Docker build cache sharing on multi-hosts with BuildKit and buildx

Jiang Huan
Jul 10, 2019 · 7 min read

To share how BuildKit is used along with buildx to speed up our image build jobs on multiple hosts such as shared Gitlab CI runners.

At the time of writing, we are using the pre-release version of docker community edition 19.03, with BuildKit support and buildx release v0.2.2.

Image for post
Image for post
Photo by chuttersnap on Unsplash

Currently in Titansoft, we are on a journey of infrastructure transformation with Docker and Kubernetes. We believe adopting Kubernetes will benefit our customers with better time-to-market, reduced infrastructure up-front cost, and more efficient resource utilisation.

To support this infrastructure transformation across product teams, we have created standardised CI pipelines with Gitlab CI to build, test and deploy our containerized applications.

Image for post
Image for post

We have found the default builders to be difficult to use, and in this article, we will focus on how the BuildKit build cache export/import feature helps us in speeding up image build jobs across multiple hosts.

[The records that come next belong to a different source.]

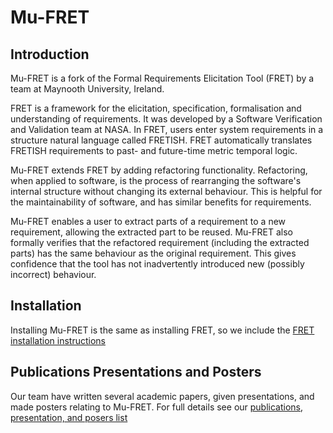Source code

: Mu-FRET
=============================================

Introduction
------------

Mu-FRET is a fork of the Formal Requirements Elicitation Tool (FRET) by a team at Maynooth University, Ireland.

FRET is a framework for the elicitation, specification, formalisation and understanding of requirements. It was developed by a Software Verification and Validation team at NASA. In FRET,  users enter system requirements in a structure natural language called FRETISH. FRET automatically translates FRETISH requirements to past- and future-time metric temporal logic.

Mu-FRET extends FRET by adding refactoring functionality. Refactoring, when applied to software, is the process of rearranging the software's internal structure without changing its external behaviour. This is helpful for the maintainability of software, and has similar benefits for requirements.

Mu-FRET enables a user to extract parts of a requirement to a new requirement, allowing the extracted part to be reused. Mu-FRET also formally verifies that the refactored requirement (including the extracted parts) has the same behaviour as the original requirement. This gives confidence that the tool has not inadvertently introduced new (possibly incorrect) behaviour.

## Installation 

Installing Mu-FRET is the same as installing FRET, so we include the [FRET installation instructions](fret-electron/docs/_media/installingFRET/installationInstructions.md)

## Publications Presentations and Posters

Our team have written several academic papers, given presentations, and made posters relating to Mu-FRET. For full details see our [publications, presentation, and posers list](mu-fret-docs/publications-presentations-posters.md)
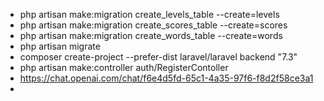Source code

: - php artisan make:migration create_levels_table --create=levels
- php artisan make:migration create_scores_table --create=scores
- php artisan make:migration create_words_table --create=words
- php artisan migrate
- composer create-project --prefer-dist laravel/laravel backend "7.3"
- php artisan make:controller auth/RegisterContoller
- https://chat.openai.com/chat/f6e4d5fd-65c1-4a35-97f6-f8d2f58ce3a1
-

Why does the default build cache not work for us?

When using the docker build command to build a Docker image multiple times, we noticed that the subsequent runs are very fast. Almost abnormally so. The reason is that docker caches the layers created from the instructions we specified in the Dockerfile.

➜ docker build -t "hello:local" . 
Sending build context to Docker daemon 2.042MB
Step 1/15 : FROM microsoft/dotnet:2.2-sdk AS builder
Step 6/15 : RUN dotnet restore
---> Using cache
---> 15fceb67915a
Step 7/15 : COPY . .
---> Using cache
---> 4cd4a0db0fdd
Step 8/15 : RUN dotnet publish -o out
---> Using cache
---> 45d90ad676e6
Successfully built 52932ee37d22 Successfully tagged hello:local

The builder skips long-running command such as RUN dotnet restore and uses the cached intermediate layer directly if there are no changes from the previous layers.

However, there are a few things which prevents us from leveraging this cache in our setup.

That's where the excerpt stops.